# [Input data]
"""

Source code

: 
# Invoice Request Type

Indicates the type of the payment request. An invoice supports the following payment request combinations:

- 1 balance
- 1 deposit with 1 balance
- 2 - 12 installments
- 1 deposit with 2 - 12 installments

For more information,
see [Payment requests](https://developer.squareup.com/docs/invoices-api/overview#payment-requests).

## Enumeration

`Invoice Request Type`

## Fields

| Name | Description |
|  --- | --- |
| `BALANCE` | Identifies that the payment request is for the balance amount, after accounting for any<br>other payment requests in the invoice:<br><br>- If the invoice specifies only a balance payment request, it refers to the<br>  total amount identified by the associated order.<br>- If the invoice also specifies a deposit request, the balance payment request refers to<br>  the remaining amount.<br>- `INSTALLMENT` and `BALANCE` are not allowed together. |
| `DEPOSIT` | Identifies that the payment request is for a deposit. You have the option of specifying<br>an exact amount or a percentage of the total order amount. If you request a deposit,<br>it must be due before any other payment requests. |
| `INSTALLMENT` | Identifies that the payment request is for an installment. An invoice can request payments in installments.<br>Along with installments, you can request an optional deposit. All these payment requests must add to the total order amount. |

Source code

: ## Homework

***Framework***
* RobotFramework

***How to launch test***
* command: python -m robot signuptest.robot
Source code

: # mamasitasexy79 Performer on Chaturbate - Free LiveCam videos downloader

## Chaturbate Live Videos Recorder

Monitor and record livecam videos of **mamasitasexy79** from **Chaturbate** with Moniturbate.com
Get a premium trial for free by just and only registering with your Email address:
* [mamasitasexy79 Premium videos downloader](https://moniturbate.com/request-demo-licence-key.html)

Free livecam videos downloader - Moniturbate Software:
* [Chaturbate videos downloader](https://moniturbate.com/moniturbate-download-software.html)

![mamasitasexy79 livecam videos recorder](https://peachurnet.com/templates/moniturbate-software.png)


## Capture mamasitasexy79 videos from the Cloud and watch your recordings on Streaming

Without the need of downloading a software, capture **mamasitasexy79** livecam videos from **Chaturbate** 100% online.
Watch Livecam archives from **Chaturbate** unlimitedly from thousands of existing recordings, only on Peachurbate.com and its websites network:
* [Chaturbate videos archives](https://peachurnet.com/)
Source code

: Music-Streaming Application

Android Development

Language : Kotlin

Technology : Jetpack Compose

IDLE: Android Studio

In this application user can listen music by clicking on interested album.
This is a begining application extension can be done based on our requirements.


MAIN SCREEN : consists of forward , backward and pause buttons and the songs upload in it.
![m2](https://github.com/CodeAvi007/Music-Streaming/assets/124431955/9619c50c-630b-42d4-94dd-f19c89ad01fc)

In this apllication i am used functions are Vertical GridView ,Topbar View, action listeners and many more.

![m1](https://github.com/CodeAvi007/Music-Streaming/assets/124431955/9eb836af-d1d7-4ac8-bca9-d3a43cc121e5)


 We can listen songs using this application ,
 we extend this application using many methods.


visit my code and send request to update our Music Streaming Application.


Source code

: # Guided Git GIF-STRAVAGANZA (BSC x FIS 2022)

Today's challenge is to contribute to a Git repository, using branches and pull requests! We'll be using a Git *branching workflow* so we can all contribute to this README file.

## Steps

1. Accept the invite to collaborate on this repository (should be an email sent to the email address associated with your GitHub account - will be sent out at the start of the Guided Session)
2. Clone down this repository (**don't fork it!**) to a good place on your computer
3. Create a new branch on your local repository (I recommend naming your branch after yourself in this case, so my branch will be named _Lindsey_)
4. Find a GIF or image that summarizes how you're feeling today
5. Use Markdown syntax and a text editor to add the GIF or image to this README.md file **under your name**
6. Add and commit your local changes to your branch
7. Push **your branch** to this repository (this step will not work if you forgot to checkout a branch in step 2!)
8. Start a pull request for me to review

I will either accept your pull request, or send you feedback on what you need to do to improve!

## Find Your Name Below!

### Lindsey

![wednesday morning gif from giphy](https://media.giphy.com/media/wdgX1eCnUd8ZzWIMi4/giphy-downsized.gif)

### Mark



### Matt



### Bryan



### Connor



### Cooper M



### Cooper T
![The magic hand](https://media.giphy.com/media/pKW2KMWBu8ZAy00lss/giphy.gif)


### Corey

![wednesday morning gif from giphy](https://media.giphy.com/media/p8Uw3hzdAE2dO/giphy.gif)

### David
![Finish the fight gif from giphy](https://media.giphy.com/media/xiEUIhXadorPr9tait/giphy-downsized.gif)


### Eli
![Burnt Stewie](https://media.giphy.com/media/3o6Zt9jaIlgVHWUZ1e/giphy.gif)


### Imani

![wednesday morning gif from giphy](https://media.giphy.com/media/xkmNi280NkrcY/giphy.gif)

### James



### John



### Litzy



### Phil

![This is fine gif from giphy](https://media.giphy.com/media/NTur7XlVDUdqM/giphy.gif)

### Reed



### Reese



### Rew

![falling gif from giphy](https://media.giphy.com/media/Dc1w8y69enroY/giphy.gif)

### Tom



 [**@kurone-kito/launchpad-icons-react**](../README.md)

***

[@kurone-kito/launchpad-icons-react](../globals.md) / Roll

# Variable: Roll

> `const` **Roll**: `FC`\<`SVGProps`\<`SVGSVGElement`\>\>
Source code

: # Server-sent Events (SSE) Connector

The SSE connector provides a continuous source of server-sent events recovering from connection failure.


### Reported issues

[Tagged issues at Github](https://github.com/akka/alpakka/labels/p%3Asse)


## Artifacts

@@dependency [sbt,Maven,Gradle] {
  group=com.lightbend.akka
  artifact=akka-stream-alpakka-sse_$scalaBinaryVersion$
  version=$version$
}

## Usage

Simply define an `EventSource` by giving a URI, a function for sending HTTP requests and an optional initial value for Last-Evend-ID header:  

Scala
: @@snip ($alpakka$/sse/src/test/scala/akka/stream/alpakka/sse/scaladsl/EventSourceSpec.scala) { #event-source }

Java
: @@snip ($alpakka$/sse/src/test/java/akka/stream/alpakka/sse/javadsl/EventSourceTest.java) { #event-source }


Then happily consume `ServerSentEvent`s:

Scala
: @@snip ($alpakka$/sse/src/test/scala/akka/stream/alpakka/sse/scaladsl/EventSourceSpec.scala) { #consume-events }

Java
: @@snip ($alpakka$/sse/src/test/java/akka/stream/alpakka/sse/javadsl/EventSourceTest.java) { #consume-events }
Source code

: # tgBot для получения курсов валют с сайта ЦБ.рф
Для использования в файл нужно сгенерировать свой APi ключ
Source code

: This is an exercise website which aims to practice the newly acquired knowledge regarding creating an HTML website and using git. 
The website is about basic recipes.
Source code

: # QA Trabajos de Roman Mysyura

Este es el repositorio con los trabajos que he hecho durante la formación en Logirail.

"""

# [Work instructions]
Return exactly the lines that run from the top of the listing above to the line containing "payment requests. |", please, keeping both end lines and leaving out everything else.

# [Final answer]
Source code

: 
# Invoice Request Type

Indicates the type of the payment request. An invoice supports the following payment request combinations:

- 1 balance
- 1 deposit with 1 balance
- 2 - 12 installments
- 1 deposit with 2 - 12 installments

For more information,
see [Payment requests](https://developer.squareup.com/docs/invoices-api/overview#payment-requests).

## Enumeration

`Invoice Request Type`

## Fields

| Name | Description |
|  --- | --- |
| `BALANCE` | Identifies that the payment request is for the balance amount, after accounting for any<br>other payment requests in the invoice:<br><br>- If the invoice specifies only a balance payment request, it refers to the<br>  total amount identified by the associated order.<br>- If the invoice also specifies a deposit request, the balance payment request refers to<br>  the remaining amount.<br>- `INSTALLMENT` and `BALANCE` are not allowed together. |
| `DEPOSIT` | Identifies that the payment request is for a deposit. You have the option of specifying<br>an exact amount or a percentage of the total order amount. If you request a deposit,<br>it must be due before any other payment requests. |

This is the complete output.